Sure, you're familiar with retaliation claims. But are you familiar with the Supreme Court's decision in 2011 recognizing third-party retaliation? Maybe you are familiar with that case (Thompson v. N. Am. Stainless) . . . but have you seen the analysis of such claims from the District of D.C. and the Northern District of Florida (now you're just lying!).
That's the really great thing about this book. It takes the basics, and then tacks on new developments. It not only touches on new developments, but provides detail with summaries of district and circuit court decisions from the past few years. It's a great way to get caught up in areas that you may have heard of (like third party retaliation) but probably haven't actually litigated or kept up with the subsequent cases applying the new precedent.

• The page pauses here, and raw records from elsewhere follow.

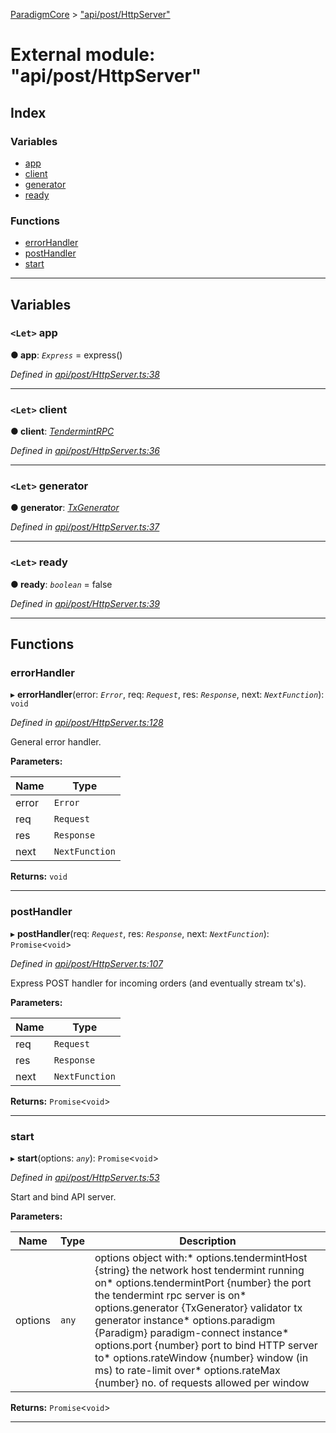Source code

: [ParadigmCore](../README.md) > ["api/post/HttpServer"](../modules/_api_post_httpserver_.md)

# External module: "api/post/HttpServer"

## Index

### Variables

* [app](_api_post_httpserver_.md#app)
* [client](_api_post_httpserver_.md#client)
* [generator](_api_post_httpserver_.md#generator)
* [ready](_api_post_httpserver_.md#ready)

### Functions

* [errorHandler](_api_post_httpserver_.md#errorhandler)
* [postHandler](_api_post_httpserver_.md#posthandler)
* [start](_api_post_httpserver_.md#start)

---

## Variables

<a id="app"></a>

### `<Let>` app

**● app**: *`Express`* =  express()

*Defined in [api/post/HttpServer.ts:38](https://github.com/paradigmfoundation/paradigmcore/blob/f3a8acd/src/api/post/HttpServer.ts#L38)*

___
<a id="client"></a>

### `<Let>` client

**● client**: *[TendermintRPC](../classes/_common_tendermintrpc_.tendermintrpc.md)*

*Defined in [api/post/HttpServer.ts:36](https://github.com/paradigmfoundation/paradigmcore/blob/f3a8acd/src/api/post/HttpServer.ts#L36)*

___
<a id="generator"></a>

### `<Let>` generator

**● generator**: *[TxGenerator](../classes/_core_util_txgenerator_.txgenerator.md)*

*Defined in [api/post/HttpServer.ts:37](https://github.com/paradigmfoundation/paradigmcore/blob/f3a8acd/src/api/post/HttpServer.ts#L37)*

___
<a id="ready"></a>

### `<Let>` ready

**● ready**: *`boolean`* = false

*Defined in [api/post/HttpServer.ts:39](https://github.com/paradigmfoundation/paradigmcore/blob/f3a8acd/src/api/post/HttpServer.ts#L39)*

___

## Functions

<a id="errorhandler"></a>

###  errorHandler

▸ **errorHandler**(error: *`Error`*, req: *`Request`*, res: *`Response`*, next: *`NextFunction`*): `void`

*Defined in [api/post/HttpServer.ts:128](https://github.com/paradigmfoundation/paradigmcore/blob/f3a8acd/src/api/post/HttpServer.ts#L128)*

General error handler.

**Parameters:**

| Name | Type |
| ------ | ------ |
| error | `Error` |
| req | `Request` |
| res | `Response` |
| next | `NextFunction` |

**Returns:** `void`

___
<a id="posthandler"></a>

###  postHandler

▸ **postHandler**(req: *`Request`*, res: *`Response`*, next: *`NextFunction`*): `Promise`<`void`>

*Defined in [api/post/HttpServer.ts:107](https://github.com/paradigmfoundation/paradigmcore/blob/f3a8acd/src/api/post/HttpServer.ts#L107)*

Express POST handler for incoming orders (and eventually stream tx's).

**Parameters:**

| Name | Type |
| ------ | ------ |
| req | `Request` |
| res | `Response` |
| next | `NextFunction` |

**Returns:** `Promise`<`void`>

___
<a id="start"></a>

###  start

▸ **start**(options: *`any`*): `Promise`<`void`>

*Defined in [api/post/HttpServer.ts:53](https://github.com/paradigmfoundation/paradigmcore/blob/f3a8acd/src/api/post/HttpServer.ts#L53)*

Start and bind API server.

**Parameters:**

| Name | Type | Description |
| ------ | ------ | ------ |
| options | `any` |  options object with:*   options.tendermintHost {string} the network host tendermint running on*   options.tendermintPort {number} the port the tendermint rpc server is on*   options.generator {TxGenerator} validator tx generator instance*   options.paradigm {Paradigm} paradigm-connect instance*   options.port {number} port to bind HTTP server to*   options.rateWindow {number} window (in ms) to rate-limit over*   options.rateMax {number} no. of requests allowed per window |

**Returns:** `Promise`<`void`>

___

Weighing in at 1290 pages of actual content (excluding index, table of cases, etc.), PLI's Employment Law Yearbook covers a broad range of topics from wage and hour to OFCCP to privacy law to guarding trade secrets to the ADA to . . . well, you get the idea. It covers a lot. Overall, the book is a great resource for the basics and cutting edge employment law developments alike.
Disclaimer: I did not receive any compensation aside from a copy of the book with a simple request to review it and provide my thoughts.